Exercise prompt:
Copy out the lines of the material that include the string "dass".

———

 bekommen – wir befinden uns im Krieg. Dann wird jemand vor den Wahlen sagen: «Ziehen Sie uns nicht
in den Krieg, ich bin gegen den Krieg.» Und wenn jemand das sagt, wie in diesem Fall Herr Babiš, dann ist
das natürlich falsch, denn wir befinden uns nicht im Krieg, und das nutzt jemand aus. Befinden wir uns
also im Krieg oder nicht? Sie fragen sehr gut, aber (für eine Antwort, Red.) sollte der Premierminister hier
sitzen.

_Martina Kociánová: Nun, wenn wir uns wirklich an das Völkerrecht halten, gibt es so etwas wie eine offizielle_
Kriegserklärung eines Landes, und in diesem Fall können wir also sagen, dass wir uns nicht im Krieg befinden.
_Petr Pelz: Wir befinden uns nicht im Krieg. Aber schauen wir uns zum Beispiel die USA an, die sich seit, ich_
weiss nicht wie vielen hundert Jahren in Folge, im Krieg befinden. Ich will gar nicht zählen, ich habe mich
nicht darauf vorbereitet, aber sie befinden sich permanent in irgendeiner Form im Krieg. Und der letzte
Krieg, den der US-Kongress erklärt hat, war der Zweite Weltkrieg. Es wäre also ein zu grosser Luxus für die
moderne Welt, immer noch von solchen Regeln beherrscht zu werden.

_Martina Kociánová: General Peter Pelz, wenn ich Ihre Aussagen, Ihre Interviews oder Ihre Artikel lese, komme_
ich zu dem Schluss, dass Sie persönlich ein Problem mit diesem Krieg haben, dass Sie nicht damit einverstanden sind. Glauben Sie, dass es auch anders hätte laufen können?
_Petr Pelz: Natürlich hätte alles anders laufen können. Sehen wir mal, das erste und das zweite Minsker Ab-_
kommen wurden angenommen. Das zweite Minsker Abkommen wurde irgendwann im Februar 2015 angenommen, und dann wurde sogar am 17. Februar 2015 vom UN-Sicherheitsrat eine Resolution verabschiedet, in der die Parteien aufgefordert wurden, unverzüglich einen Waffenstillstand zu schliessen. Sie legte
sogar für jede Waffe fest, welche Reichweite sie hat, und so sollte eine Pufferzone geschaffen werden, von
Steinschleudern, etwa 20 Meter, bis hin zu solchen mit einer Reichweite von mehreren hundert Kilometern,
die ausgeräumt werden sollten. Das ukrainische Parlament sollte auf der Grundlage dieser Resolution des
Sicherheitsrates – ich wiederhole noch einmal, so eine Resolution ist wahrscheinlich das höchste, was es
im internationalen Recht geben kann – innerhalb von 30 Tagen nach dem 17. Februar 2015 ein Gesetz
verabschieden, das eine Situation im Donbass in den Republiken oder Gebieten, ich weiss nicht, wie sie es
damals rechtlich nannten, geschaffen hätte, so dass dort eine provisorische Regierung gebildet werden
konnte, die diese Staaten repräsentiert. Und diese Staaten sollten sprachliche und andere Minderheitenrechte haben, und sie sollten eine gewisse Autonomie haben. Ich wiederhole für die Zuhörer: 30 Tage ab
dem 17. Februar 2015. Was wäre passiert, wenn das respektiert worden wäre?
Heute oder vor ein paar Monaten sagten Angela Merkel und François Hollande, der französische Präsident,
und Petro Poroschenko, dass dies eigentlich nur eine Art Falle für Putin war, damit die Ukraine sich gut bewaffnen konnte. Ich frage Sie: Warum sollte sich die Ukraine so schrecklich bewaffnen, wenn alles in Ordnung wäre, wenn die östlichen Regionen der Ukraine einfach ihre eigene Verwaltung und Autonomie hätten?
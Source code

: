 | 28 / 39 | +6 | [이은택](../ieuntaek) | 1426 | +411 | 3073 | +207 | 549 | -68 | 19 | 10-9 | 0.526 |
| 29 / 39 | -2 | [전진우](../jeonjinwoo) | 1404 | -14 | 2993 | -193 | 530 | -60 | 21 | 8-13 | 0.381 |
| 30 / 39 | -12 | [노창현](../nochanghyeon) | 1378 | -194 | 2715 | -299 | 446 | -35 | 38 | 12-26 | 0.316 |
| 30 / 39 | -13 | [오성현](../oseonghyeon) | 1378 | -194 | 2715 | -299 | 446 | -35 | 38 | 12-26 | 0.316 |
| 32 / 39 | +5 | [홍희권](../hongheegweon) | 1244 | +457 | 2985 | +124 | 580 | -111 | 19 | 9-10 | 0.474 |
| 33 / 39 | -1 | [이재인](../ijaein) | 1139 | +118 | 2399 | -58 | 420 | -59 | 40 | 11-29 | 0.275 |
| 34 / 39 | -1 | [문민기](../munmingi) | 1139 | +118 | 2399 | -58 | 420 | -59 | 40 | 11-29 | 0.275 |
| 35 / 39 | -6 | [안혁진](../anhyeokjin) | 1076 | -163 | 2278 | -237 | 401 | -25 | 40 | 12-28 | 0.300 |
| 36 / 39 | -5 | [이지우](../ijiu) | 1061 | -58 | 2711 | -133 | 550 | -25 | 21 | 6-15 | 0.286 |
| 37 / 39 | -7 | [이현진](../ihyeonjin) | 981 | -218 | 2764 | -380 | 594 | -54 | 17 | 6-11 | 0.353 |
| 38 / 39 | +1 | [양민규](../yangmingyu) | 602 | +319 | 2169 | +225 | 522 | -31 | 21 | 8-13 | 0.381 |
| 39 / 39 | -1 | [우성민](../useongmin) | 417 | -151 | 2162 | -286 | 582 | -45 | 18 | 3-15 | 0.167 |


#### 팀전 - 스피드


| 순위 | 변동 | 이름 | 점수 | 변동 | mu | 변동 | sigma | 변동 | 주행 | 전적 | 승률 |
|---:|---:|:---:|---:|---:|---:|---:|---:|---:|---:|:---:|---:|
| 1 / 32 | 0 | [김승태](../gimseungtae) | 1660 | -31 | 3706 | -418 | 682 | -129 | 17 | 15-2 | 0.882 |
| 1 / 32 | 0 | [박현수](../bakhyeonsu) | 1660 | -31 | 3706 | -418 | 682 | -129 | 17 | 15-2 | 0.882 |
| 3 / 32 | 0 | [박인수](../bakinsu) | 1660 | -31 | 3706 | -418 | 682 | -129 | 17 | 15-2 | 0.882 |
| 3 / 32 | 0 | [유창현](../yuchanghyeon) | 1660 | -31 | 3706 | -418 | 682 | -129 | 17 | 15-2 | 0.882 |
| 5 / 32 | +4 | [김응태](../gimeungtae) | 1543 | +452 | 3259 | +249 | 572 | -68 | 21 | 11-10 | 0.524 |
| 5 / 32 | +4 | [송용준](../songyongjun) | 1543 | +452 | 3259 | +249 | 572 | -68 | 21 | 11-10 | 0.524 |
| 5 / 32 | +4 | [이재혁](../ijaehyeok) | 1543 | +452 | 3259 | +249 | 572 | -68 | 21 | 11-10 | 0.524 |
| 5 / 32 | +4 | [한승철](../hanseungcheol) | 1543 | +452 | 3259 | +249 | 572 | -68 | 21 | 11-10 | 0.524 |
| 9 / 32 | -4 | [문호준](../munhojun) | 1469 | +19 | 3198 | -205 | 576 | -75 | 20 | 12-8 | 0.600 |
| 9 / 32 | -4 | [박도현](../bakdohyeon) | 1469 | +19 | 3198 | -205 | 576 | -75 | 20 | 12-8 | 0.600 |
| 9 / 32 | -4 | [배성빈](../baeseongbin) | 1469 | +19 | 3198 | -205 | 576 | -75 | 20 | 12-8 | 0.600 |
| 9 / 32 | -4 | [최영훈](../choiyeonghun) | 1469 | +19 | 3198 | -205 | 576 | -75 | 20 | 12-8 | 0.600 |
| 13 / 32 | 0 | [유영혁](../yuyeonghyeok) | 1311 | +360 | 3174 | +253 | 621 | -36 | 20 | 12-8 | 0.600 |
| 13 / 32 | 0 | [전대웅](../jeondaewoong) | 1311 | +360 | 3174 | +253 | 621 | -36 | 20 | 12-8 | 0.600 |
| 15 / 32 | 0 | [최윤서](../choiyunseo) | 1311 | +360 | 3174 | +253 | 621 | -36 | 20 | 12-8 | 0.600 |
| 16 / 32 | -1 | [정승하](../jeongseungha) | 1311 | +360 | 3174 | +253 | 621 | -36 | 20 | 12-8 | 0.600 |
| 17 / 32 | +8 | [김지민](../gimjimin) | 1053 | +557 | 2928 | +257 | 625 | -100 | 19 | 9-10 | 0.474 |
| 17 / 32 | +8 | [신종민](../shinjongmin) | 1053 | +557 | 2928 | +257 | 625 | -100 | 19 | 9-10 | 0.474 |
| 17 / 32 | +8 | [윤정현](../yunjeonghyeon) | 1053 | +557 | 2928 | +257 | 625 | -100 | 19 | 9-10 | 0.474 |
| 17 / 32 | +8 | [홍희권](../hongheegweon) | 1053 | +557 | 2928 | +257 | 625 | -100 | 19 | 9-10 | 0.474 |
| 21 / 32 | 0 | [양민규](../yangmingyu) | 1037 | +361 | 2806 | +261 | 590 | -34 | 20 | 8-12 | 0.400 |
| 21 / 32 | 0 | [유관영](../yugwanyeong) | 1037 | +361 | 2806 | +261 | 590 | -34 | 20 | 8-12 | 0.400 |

———

Response area:
Kriegserklärung eines Landes, und in diesem Fall können wir also sagen, dass wir uns nicht im Krieg befinden.
ich zu dem Schluss, dass Sie persönlich ein Problem mit diesem Krieg haben, dass Sie nicht damit einverstanden sind. Glauben Sie, dass es auch anders hätte laufen können?
damals rechtlich nannten, geschaffen hätte, so dass dort eine provisorische Regierung gebildet werden
und Petro Poroschenko, dass dies eigentlich nur eine Art Falle für Putin war, damit die Ukraine sich gut bewaffnen konnte. Ich frage Sie: Warum sollte sich die Ukraine so schrecklich bewaffnen, wenn alles in Ordnung wäre, wenn die östlichen Regionen der Ukraine einfach ihre eigene Verwaltung und Autonomie hätten?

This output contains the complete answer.